"What's a three-way?"
That's the question posed to Jessica Thomason, a mother of two in Sarasota, Florida, by her sixth-grade daughter amid the shocking fallout of the Zieglers. That's the conservative power couple involving Christian Ziegler, the chair of the Florida GOP who has been accused of sexually assaulting a woman who was allegedly having a ménage à trois with him and his wife, Bridget, co-founder of the parents' rights group Moms for Liberty.
Writing that out is confusing enough. But it pales in comparison to the apparent confusion among Florida students, their families, and the teachers who can't answer mounting questions because of a law pushed by Bridget Ziegler herself. As my colleague Kiera Butler reports, that law is Florida's so-called "Don't Say Gay" mandate, which forbids teachers from talking about same-sex relationships in virtually all contexts. One teacher told Kiera: "Teachers are demoralized right now, and they have to focus on all these very vague laws to make sure that they’re not teaching something wrong."

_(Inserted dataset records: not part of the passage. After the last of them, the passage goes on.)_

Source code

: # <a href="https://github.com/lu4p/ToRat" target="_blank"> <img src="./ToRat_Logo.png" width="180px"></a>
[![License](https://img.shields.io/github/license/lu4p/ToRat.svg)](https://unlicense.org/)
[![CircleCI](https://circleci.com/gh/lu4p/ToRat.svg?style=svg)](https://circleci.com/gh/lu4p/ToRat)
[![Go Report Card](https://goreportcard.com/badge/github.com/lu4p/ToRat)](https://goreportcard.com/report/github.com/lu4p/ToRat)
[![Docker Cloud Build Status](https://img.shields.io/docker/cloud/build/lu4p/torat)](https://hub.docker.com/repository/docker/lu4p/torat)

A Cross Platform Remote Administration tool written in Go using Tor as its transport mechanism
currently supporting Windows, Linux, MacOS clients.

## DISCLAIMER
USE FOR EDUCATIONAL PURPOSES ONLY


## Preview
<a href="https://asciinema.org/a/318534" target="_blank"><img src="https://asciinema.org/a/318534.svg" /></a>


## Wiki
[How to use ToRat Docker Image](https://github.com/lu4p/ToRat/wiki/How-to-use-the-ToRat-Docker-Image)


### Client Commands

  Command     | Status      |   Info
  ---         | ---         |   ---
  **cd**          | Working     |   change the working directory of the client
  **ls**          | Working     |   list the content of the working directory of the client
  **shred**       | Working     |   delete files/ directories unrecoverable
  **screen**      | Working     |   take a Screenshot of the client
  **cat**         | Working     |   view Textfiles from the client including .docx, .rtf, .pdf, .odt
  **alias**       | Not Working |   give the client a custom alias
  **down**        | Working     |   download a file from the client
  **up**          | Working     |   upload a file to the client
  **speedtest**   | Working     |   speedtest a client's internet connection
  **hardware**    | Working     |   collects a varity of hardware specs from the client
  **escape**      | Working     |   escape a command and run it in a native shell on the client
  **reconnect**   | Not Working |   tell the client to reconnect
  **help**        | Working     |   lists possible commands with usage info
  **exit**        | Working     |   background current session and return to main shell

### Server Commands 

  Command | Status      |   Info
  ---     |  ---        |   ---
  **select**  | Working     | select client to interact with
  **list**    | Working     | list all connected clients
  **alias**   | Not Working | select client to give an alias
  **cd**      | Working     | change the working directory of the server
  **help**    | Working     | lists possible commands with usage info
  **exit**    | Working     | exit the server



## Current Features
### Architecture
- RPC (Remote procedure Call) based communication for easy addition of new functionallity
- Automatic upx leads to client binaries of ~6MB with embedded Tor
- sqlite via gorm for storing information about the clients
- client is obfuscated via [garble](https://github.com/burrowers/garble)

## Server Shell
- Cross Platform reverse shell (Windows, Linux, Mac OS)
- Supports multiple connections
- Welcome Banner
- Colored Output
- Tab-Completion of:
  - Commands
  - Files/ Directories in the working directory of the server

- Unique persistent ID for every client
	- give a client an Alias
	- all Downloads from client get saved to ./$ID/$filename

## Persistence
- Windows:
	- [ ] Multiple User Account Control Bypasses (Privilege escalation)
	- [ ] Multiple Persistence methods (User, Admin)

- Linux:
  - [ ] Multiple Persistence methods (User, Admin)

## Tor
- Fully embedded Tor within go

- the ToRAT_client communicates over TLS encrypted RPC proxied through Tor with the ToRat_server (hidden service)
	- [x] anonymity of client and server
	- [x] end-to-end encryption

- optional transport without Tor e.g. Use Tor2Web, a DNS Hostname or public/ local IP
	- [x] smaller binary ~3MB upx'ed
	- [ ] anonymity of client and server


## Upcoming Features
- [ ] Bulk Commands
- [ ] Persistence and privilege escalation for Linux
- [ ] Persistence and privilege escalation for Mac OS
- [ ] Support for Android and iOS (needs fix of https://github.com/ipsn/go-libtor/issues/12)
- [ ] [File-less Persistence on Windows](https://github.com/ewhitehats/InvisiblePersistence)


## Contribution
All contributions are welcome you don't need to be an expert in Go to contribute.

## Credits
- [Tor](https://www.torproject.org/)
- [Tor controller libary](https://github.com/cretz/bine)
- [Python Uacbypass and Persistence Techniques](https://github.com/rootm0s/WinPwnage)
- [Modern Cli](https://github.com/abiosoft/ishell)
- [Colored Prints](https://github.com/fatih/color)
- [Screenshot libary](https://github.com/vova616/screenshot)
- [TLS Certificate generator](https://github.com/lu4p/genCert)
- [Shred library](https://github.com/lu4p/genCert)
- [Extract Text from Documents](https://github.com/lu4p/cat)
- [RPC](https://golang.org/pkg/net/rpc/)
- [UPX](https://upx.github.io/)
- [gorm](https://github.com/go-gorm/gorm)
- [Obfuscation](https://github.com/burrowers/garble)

The reticence to discuss the scandal, both with students and colleagues, because of speech-restricting laws crafted by conservatives just like the Zieglers is understandable. That they're now at the center of a rape accusation and alleged same-sex relationship, all while condemning conversations about same-sex anything, is just more evidence of the bad-faith nature behind so many parents' rights efforts.